PROBLEM: From the first line of the listing below through the line with "scorched by lightning.", transcribe exactly and skip the pictures.

GIVEN INFORMATION:

BEGIN

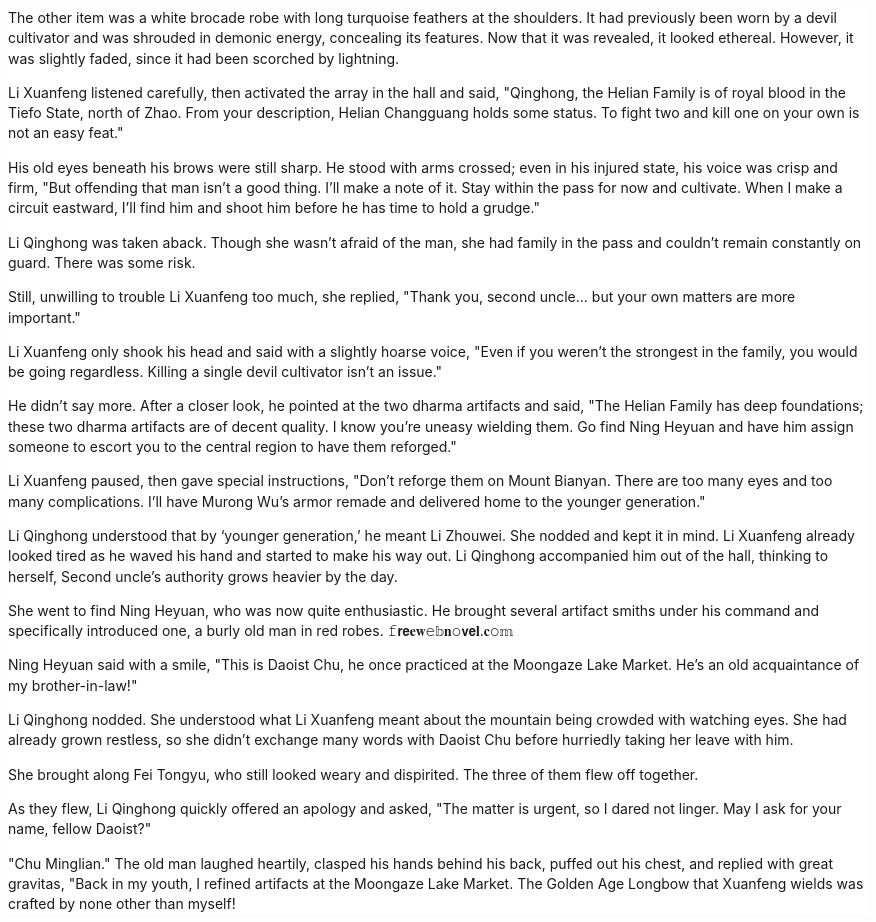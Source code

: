 The other item was a white brocade robe with long turquoise feathers at the shoulders. It had previously been worn by a devil cultivator and was shrouded in demonic energy, concealing its features. Now that it was revealed, it looked ethereal. However, it was slightly faded, since it had been scorched by lightning.

Li Xuanfeng listened carefully, then activated the array in the hall and said, "Qinghong, the Helian Family is of royal blood in the Tiefo State, north of Zhao. From your description, Helian Changguang holds some status. To fight two and kill one on your own is not an easy feat."

His old eyes beneath his brows were still sharp. He stood with arms crossed; even in his injured state, his voice was crisp and firm, "But offending that man isn’t a good thing. I’ll make a note of it. Stay within the pass for now and cultivate. When I make a circuit eastward, I’ll find him and shoot him before he has time to hold a grudge."

Li Qinghong was taken aback. Though she wasn’t afraid of the man, she had family in the pass and couldn’t remain constantly on guard. There was some risk.

Still, unwilling to trouble Li Xuanfeng too much, she replied, "Thank you, second uncle... but your own matters are more important."

Li Xuanfeng only shook his head and said with a slightly hoarse voice, "Even if you weren’t the strongest in the family, you would be going regardless. Killing a single devil cultivator isn’t an issue."

He didn’t say more. After a closer look, he pointed at the two dharma artifacts and said, "The Helian Family has deep foundations; these two dharma artifacts are of decent quality. I know you’re uneasy wielding them. Go find Ning Heyuan and have him assign someone to escort you to the central region to have them reforged."

Li Xuanfeng paused, then gave special instructions, "Don’t reforge them on Mount Bianyan. There are too many eyes and too many complications. I’ll have Murong Wu’s armor remade and delivered home to the younger generation."

Li Qinghong understood that by ‘younger generation,’ he meant Li Zhouwei. She nodded and kept it in mind. Li Xuanfeng already looked tired as he waved his hand and started to make his way out. Li Qinghong accompanied him out of the hall, thinking to herself, Second uncle’s authority grows heavier by the day.

She went to find Ning Heyuan, who was now quite enthusiastic. He brought several artifact smiths under his command and specifically introduced one, a burly old man in red robes.
𝚏𝗿𝗲𝐞𝐰𝚎𝕓𝐧𝚘𝘃𝗲𝐥.𝐜𝚘𝕞

Ning Heyuan said with a smile, "This is Daoist Chu, he once practiced at the Moongaze Lake Market. He’s an old acquaintance of my brother-in-law!"

Li Qinghong nodded. She understood what Li Xuanfeng meant about the mountain being crowded with watching eyes. She had already grown restless, so she didn’t exchange many words with Daoist Chu before hurriedly taking her leave with him.

She brought along Fei Tongyu, who still looked weary and dispirited. The three of them flew off together.

As they flew, Li Qinghong quickly offered an apology and asked, "The matter is urgent, so I dared not linger. May I ask for your name, fellow Daoist?"

"Chu Minglian." The old man laughed heartily, clasped his hands behind his back, puffed out his chest, and replied with great gravitas, "Back in my youth, I refined artifacts at the Moongaze Lake Market. The Golden Age Longbow that Xuanfeng wields was crafted by none other than myself!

END

RESULT:
Source code

: The other item was a white brocade robe with long turquoise feathers at the shoulders. It had previously been worn by a devil cultivator and was shrouded in demonic energy, concealing its features. Now that it was revealed, it looked ethereal. However, it was slightly faded, since it had been scorched by lightning.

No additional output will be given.